» Excerpted data

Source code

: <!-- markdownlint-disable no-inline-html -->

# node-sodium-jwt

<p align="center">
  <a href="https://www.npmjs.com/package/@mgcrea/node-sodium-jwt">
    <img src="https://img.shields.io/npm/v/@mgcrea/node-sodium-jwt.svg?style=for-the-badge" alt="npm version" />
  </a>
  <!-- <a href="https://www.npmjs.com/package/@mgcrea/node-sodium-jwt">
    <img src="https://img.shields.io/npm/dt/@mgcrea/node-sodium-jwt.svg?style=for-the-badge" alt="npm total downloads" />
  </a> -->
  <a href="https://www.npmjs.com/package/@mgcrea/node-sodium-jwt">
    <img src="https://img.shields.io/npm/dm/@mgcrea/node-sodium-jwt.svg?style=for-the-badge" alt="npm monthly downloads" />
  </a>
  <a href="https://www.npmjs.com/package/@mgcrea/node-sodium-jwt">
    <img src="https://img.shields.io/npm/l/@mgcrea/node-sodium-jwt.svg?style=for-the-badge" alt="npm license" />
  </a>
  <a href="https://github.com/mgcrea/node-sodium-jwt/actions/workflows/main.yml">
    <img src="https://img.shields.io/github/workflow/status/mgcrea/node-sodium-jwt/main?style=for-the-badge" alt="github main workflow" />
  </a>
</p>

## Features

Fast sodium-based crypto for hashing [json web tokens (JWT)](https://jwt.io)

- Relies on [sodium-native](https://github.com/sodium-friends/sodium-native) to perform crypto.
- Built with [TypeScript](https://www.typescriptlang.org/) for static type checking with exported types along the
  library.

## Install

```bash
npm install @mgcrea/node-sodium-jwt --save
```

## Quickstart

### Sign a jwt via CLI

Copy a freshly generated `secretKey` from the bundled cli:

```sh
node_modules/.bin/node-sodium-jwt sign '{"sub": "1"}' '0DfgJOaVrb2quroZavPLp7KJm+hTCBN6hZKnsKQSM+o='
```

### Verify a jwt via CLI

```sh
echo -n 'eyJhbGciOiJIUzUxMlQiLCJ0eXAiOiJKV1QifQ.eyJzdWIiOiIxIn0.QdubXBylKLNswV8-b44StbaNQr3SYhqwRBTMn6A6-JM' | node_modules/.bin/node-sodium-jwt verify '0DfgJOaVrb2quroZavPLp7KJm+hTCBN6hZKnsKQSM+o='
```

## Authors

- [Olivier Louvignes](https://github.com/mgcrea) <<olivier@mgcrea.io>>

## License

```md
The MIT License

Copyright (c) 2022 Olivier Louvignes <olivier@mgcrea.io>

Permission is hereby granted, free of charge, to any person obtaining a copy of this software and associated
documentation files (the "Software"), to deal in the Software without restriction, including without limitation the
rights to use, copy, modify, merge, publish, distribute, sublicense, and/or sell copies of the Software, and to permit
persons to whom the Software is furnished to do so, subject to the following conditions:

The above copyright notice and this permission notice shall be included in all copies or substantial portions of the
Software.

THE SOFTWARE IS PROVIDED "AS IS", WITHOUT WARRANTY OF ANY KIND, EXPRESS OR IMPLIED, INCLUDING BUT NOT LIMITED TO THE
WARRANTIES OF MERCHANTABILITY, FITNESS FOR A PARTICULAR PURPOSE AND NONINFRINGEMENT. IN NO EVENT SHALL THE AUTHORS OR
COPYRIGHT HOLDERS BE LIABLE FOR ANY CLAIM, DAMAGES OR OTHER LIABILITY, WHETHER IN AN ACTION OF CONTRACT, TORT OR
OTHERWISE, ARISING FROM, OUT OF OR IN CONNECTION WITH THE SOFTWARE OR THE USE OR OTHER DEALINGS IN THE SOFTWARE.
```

» Task to complete
Select every line of the material above holding the word "Olivier" and copy it.

» Written response
- [Olivier Louvignes](https://github.com/mgcrea) <<olivier@mgcrea.io>>
Copyright (c) 2022 Olivier Louvignes <olivier@mgcrea.io>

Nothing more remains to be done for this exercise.